*** Opening of Exercise data ***

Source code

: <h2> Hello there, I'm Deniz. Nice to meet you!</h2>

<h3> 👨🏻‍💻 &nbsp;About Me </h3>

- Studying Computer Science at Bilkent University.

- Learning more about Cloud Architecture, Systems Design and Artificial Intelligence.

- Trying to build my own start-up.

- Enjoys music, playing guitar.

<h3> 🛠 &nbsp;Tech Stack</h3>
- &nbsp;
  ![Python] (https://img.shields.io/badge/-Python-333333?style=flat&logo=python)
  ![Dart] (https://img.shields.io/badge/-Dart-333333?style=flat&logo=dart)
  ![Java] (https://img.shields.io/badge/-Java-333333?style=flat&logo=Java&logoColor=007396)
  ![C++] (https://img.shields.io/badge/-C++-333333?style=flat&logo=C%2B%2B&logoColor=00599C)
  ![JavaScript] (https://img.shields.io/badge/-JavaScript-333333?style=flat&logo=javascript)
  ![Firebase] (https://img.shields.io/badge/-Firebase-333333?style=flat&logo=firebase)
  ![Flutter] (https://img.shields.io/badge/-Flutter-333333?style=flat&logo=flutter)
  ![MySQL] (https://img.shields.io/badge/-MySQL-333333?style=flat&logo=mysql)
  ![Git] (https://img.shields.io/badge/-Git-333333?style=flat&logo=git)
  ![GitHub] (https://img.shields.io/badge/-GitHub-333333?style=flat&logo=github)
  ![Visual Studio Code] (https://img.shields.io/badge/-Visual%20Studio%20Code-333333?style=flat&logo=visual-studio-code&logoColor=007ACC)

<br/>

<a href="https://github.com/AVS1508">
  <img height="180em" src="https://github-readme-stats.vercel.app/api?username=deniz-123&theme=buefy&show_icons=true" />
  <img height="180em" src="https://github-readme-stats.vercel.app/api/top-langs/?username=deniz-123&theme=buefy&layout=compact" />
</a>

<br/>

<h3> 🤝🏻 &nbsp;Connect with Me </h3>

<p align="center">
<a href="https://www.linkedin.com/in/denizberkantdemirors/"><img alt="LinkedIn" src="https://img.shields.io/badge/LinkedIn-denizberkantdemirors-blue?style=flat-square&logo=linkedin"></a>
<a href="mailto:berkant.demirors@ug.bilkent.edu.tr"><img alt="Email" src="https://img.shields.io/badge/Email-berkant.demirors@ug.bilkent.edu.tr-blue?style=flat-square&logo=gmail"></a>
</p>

*** Close of Exercise data ***

- [Prompt] Look through the entries above and find each line where the word "readme" occurs; copy those lines.

- [Exercise result]
  <img height="180em" src="https://github-readme-stats.vercel.app/api?username=deniz-123&theme=buefy&show_icons=true" />
  <img height="180em" src="https://github-readme-stats.vercel.app/api/top-langs/?username=deniz-123&theme=buefy&layout=compact" />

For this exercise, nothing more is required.